写真提供:アニマルライツセンター

日本人はいつまで「毛皮」を買うのか…オシャレが隠す「残酷な現実」

世界的企業はもう大転換している

ファッション業界が突如サステナビリティに突き進み始めた。その一つの柱に、動物福祉=アニマルウェルフェアが含まれている。

なぜなら、これまでファッションのために動物たちがとことん苦しめられてきたからだ。
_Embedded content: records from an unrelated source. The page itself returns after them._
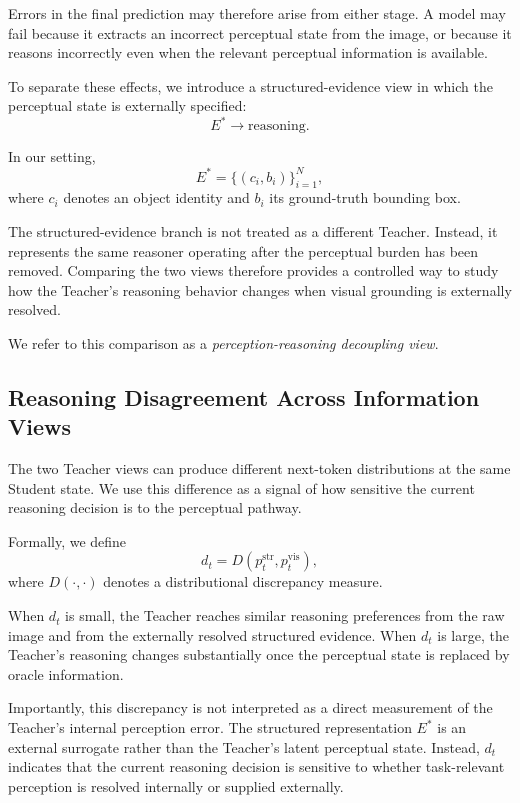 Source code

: Errors in the final prediction may therefore arise from either stage.
A model may fail because it extracts an incorrect perceptual state from the image, or because it reasons incorrectly even when the relevant perceptual information is available.

To separate these effects, we introduce a structured-evidence view in which the perceptual state is externally specified:
\[
E^*
\rightarrow
\text{reasoning}.
\]

In our setting,
\[
E^*
=
\{(c_i,b_i)\}_{i=1}^{N},
\]
where $c_i$ denotes an object identity and $b_i$ its ground-truth bounding box.

The structured-evidence branch is not treated as a different Teacher.
Instead, it represents the same reasoner operating after the perceptual burden has been removed.
Comparing the two views therefore provides a controlled way to study how the Teacher's reasoning behavior changes when visual grounding is externally resolved.

We refer to this comparison as a \emph{perception-reasoning decoupling view}.

\subsection{Reasoning Disagreement Across Information Views}

The two Teacher views can produce different next-token distributions at the same Student state.
We use this difference as a signal of how sensitive the current reasoning decision is to the perceptual pathway.

Formally, we define
\[
d_t
=
D
\left(
p_t^{\mathrm{str}},
p_t^{\mathrm{vis}}
\right),
\]
where $D(\cdot,\cdot)$ denotes a distributional discrepancy measure.

When $d_t$ is small, the Teacher reaches similar reasoning preferences from the raw image and from the externally resolved structured evidence.
When $d_t$ is large, the Teacher's reasoning changes substantially once the perceptual state is replaced by oracle information.

Importantly, this discrepancy is not interpreted as a direct measurement of the Teacher's internal perception error.
The structured representation $E^*$ is an external surrogate rather than the Teacher's latent perceptual state.
Instead, $d_t$ indicates that the current reasoning decision is sensitive to whether task-relevant perception is resolved internally or supplied externally.

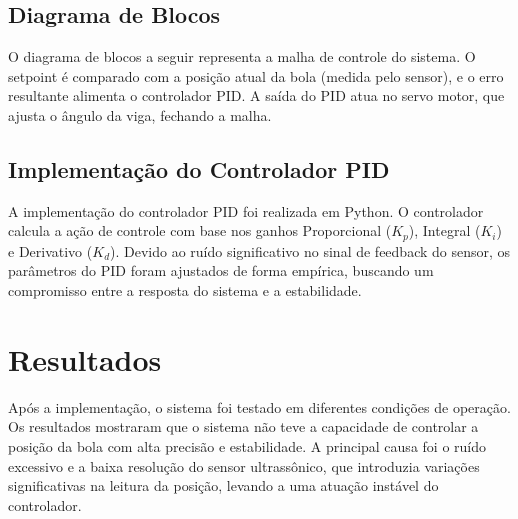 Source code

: \documentclass[a4paper, 11pt]{article}
\begin{document}
\subsection{Diagrama de Blocos}
O diagrama de blocos a seguir representa a malha de controle do sistema. O setpoint é comparado com a posição atual da bola (medida pelo sensor), e o erro resultante alimenta o controlador PID. A saída do PID atua no servo motor, que ajusta o ângulo da viga, fechando a malha.


\subsection{Implementação do Controlador PID}
A implementação do controlador PID foi realizada em Python. O controlador calcula a ação de controle com base nos ganhos Proporcional ($K_p$), Integral ($K_i$) e Derivativo ($K_d$). Devido ao ruído significativo no sinal de feedback do sensor, os parâmetros do PID foram ajustados de forma empírica, buscando um compromisso entre a resposta do sistema e a estabilidade.

\section{Resultados}
Após a implementação, o sistema foi testado em diferentes condições de operação. Os resultados mostraram que o sistema não teve a capacidade de controlar a posição da bola com alta precisão e estabilidade. A principal causa foi o ruído excessivo e a baixa resolução do sensor ultrassônico, que introduzia variações significativas na leitura da posição, levando a uma atuação instável do controlador.
\end{document}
そしてそのことが、消費者に受け入れられない社会に変わってきているのだ。

動物の毛皮=ファーの終焉

2019年、私たちは日本が多くの毛皮製品を輸入する中国の毛皮農場の飼育実態を実際に見る機会を得た。

高い塀の内側に並べられた無数の小さな檻。そこにぎゅうぎゅうに入れられているキツネやタヌキ。欧米でも毛皮農場は残っているがその狭さは比べ物にならない。動物たちが折り重なるように入れられている。周辺に打ち捨てられた死体が置かれ、朽ち果てつつある。

同じ動作をひたすら繰り返す常同行動を行う動物たちも多い。常同行動は正常な行動ができる環境を奪われたときにあらわれる異常行動だ。改善されなければ徐々に身体的または精神的に健康を害していく。

欧州にも毛皮農場は残っているが、多くの国で禁止され、毛皮農場は中国に移ってきた。生産場所と技術と資本を中国に移し、利益は欧州に還元されるという構造だ。

たとえば、モンスターフォックス。本来メスの狐は3.5kg程度だが、20kgまで太るように品種改変された超肥満体の狐のことだ。肥満になれば皮膚の面積が広がり、その分多くの毛皮が取れるという毛皮業者の思惑のために作られた。

モンスターフォックスは、しっかりと目が開かず、目の感染症にかかりやすい。暑さに弱く、金網の檻の上に立つには体重が重たすぎてあまり動かなくなる。脂肪のひだが顔を圧迫する。

 

ノルウェーやフィンランドで繁殖されており、福祉的問題が大きいとして批判を浴びている。このモンスターフォックスを最近は中国で見かけるようになった。

毛皮にされる動物たちは、ひどい環境の中での8ヵ月程度を耐えた後、電殺や殴打などのひどい方法で殺され、皮を剥がされる。

このような"素材"が許されるのだろうか。